Materials provided:
╔══
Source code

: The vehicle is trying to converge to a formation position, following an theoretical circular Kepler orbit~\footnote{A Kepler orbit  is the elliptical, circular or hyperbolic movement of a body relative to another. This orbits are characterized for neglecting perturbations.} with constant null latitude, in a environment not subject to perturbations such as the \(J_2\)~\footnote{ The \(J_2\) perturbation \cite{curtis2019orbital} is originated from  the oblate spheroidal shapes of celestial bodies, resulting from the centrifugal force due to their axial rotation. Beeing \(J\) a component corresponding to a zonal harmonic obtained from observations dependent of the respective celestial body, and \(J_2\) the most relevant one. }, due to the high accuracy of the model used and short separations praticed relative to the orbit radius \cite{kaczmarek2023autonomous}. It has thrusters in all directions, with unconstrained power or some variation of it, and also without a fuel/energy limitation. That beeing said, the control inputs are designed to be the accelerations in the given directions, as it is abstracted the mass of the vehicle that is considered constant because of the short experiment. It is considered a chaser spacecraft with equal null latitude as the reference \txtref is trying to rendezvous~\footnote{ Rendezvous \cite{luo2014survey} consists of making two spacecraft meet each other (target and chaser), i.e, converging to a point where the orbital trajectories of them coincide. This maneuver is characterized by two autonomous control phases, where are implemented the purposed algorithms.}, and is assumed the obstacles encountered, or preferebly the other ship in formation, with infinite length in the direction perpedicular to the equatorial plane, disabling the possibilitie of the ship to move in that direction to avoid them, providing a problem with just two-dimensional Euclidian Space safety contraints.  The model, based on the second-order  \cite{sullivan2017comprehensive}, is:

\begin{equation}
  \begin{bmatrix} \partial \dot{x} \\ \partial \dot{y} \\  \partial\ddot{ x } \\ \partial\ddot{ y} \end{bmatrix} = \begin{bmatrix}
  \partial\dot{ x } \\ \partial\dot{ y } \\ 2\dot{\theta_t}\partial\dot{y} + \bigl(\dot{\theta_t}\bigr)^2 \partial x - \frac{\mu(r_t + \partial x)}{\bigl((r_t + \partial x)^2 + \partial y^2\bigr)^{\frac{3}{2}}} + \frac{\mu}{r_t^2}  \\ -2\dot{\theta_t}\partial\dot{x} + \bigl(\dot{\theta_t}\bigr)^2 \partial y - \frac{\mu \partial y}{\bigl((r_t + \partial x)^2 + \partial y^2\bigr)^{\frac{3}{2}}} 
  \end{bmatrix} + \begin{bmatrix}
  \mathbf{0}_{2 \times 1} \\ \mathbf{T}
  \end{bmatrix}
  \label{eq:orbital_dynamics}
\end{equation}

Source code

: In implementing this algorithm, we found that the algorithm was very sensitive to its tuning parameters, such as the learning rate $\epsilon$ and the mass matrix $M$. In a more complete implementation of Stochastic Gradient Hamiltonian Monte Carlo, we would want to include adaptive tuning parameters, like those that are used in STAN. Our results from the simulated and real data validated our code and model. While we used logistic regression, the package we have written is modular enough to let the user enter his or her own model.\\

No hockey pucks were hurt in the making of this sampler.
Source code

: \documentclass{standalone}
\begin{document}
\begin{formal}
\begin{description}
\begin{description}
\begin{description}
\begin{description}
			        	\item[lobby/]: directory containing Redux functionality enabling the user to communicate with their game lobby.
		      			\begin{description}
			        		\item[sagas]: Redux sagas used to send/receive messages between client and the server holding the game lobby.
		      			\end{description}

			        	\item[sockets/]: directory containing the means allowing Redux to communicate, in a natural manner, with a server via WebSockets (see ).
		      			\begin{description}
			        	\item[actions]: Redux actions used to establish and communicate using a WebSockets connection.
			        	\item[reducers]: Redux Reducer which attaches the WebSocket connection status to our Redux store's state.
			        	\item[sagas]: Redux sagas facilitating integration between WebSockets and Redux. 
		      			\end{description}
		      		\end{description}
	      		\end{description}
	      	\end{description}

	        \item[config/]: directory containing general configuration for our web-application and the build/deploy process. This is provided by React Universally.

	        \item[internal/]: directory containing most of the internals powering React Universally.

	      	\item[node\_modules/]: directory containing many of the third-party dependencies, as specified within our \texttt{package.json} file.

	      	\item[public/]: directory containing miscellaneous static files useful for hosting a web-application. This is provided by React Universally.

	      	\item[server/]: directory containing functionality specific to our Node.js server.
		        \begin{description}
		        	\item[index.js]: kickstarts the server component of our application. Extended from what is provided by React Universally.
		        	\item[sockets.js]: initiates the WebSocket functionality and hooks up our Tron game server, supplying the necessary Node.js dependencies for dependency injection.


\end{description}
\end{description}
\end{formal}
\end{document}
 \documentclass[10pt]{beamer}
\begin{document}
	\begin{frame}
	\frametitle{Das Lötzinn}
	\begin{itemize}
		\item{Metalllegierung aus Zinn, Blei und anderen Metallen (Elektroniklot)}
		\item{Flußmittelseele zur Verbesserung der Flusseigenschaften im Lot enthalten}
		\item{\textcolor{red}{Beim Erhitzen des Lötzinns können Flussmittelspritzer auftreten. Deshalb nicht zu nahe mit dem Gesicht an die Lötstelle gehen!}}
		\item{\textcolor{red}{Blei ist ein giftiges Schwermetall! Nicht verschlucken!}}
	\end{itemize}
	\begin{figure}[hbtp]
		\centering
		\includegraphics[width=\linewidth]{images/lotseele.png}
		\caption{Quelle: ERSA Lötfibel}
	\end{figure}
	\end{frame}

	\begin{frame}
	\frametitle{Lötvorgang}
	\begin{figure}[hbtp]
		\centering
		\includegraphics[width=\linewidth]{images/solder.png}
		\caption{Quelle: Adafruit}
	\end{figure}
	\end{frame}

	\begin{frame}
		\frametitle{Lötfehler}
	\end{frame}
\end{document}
╚══
Problem statement: An exact copy of all the records above is the required answer.

Response:
Source code

: The vehicle is trying to converge to a formation position, following an theoretical circular Kepler orbit~\footnote{A Kepler orbit  is the elliptical, circular or hyperbolic movement of a body relative to another. This orbits are characterized for neglecting perturbations.} with constant null latitude, in a environment not subject to perturbations such as the \(J_2\)~\footnote{ The \(J_2\) perturbation \cite{curtis2019orbital} is originated from  the oblate spheroidal shapes of celestial bodies, resulting from the centrifugal force due to their axial rotation. Beeing \(J\) a component corresponding to a zonal harmonic obtained from observations dependent of the respective celestial body, and \(J_2\) the most relevant one. }, due to the high accuracy of the model used and short separations praticed relative to the orbit radius \cite{kaczmarek2023autonomous}. It has thrusters in all directions, with unconstrained power or some variation of it, and also without a fuel/energy limitation. That beeing said, the control inputs are designed to be the accelerations in the given directions, as it is abstracted the mass of the vehicle that is considered constant because of the short experiment. It is considered a chaser spacecraft with equal null latitude as the reference \txtref is trying to rendezvous~\footnote{ Rendezvous \cite{luo2014survey} consists of making two spacecraft meet each other (target and chaser), i.e, converging to a point where the orbital trajectories of them coincide. This maneuver is characterized by two autonomous control phases, where are implemented the purposed algorithms.}, and is assumed the obstacles encountered, or preferebly the other ship in formation, with infinite length in the direction perpedicular to the equatorial plane, disabling the possibilitie of the ship to move in that direction to avoid them, providing a problem with just two-dimensional Euclidian Space safety contraints.  The model, based on the second-order  \cite{sullivan2017comprehensive}, is:

\begin{equation}
  \begin{bmatrix} \partial \dot{x} \\ \partial \dot{y} \\  \partial\ddot{ x } \\ \partial\ddot{ y} \end{bmatrix} = \begin{bmatrix}
  \partial\dot{ x } \\ \partial\dot{ y } \\ 2\dot{\theta_t}\partial\dot{y} + \bigl(\dot{\theta_t}\bigr)^2 \partial x - \frac{\mu(r_t + \partial x)}{\bigl((r_t + \partial x)^2 + \partial y^2\bigr)^{\frac{3}{2}}} + \frac{\mu}{r_t^2}  \\ -2\dot{\theta_t}\partial\dot{x} + \bigl(\dot{\theta_t}\bigr)^2 \partial y - \frac{\mu \partial y}{\bigl((r_t + \partial x)^2 + \partial y^2\bigr)^{\frac{3}{2}}} 
  \end{bmatrix} + \begin{bmatrix}
  \mathbf{0}_{2 \times 1} \\ \mathbf{T}
  \end{bmatrix}
  \label{eq:orbital_dynamics}
\end{equation}

Source code

: In implementing this algorithm, we found that the algorithm was very sensitive to its tuning parameters, such as the learning rate $\epsilon$ and the mass matrix $M$. In a more complete implementation of Stochastic Gradient Hamiltonian Monte Carlo, we would want to include adaptive tuning parameters, like those that are used in STAN. Our results from the simulated and real data validated our code and model. While we used logistic regression, the package we have written is modular enough to let the user enter his or her own model.\\

No hockey pucks were hurt in the making of this sampler.
Source code

: \documentclass{standalone}
\begin{document}
\begin{formal}
\begin{description}
\begin{description}
\begin{description}
\begin{description}
			        	\item[lobby/]: directory containing Redux functionality enabling the user to communicate with their game lobby.
		      			\begin{description}
			        		\item[sagas]: Redux sagas used to send/receive messages between client and the server holding the game lobby.
		      			\end{description}

			        	\item[sockets/]: directory containing the means allowing Redux to communicate, in a natural manner, with a server via WebSockets (see ).
		      			\begin{description}
			        	\item[actions]: Redux actions used to establish and communicate using a WebSockets connection.
			        	\item[reducers]: Redux Reducer which attaches the WebSocket connection status to our Redux store's state.
			        	\item[sagas]: Redux sagas facilitating integration between WebSockets and Redux. 
		      			\end{description}
		      		\end{description}
	      		\end{description}
	      	\end{description}

	        \item[config/]: directory containing general configuration for our web-application and the build/deploy process. This is provided by React Universally.

	        \item[internal/]: directory containing most of the internals powering React Universally.

	      	\item[node\_modules/]: directory containing many of the third-party dependencies, as specified within our \texttt{package.json} file.

	      	\item[public/]: directory containing miscellaneous static files useful for hosting a web-application. This is provided by React Universally.

	      	\item[server/]: directory containing functionality specific to our Node.js server.
		        \begin{description}
		        	\item[index.js]: kickstarts the server component of our application. Extended from what is provided by React Universally.
		        	\item[sockets.js]: initiates the WebSocket functionality and hooks up our Tron game server, supplying the necessary Node.js dependencies for dependency injection.


\end{description}
\end{description}
\end{formal}
\end{document}
 \documentclass[10pt]{beamer}
\begin{document}
	\begin{frame}
	\frametitle{Das Lötzinn}
	\begin{itemize}
		\item{Metalllegierung aus Zinn, Blei und anderen Metallen (Elektroniklot)}
		\item{Flußmittelseele zur Verbesserung der Flusseigenschaften im Lot enthalten}
		\item{\textcolor{red}{Beim Erhitzen des Lötzinns können Flussmittelspritzer auftreten. Deshalb nicht zu nahe mit dem Gesicht an die Lötstelle gehen!}}
		\item{\textcolor{red}{Blei ist ein giftiges Schwermetall! Nicht verschlucken!}}
	\end{itemize}
	\begin{figure}[hbtp]
		\centering
		\includegraphics[width=\linewidth]{images/lotseele.png}
		\caption{Quelle: ERSA Lötfibel}
	\end{figure}
	\end{frame}

	\begin{frame}
	\frametitle{Lötvorgang}
	\begin{figure}[hbtp]
		\centering
		\includegraphics[width=\linewidth]{images/solder.png}
		\caption{Quelle: Adafruit}
	\end{figure}
	\end{frame}

	\begin{frame}
		\frametitle{Lötfehler}
	\end{frame}
\end{document}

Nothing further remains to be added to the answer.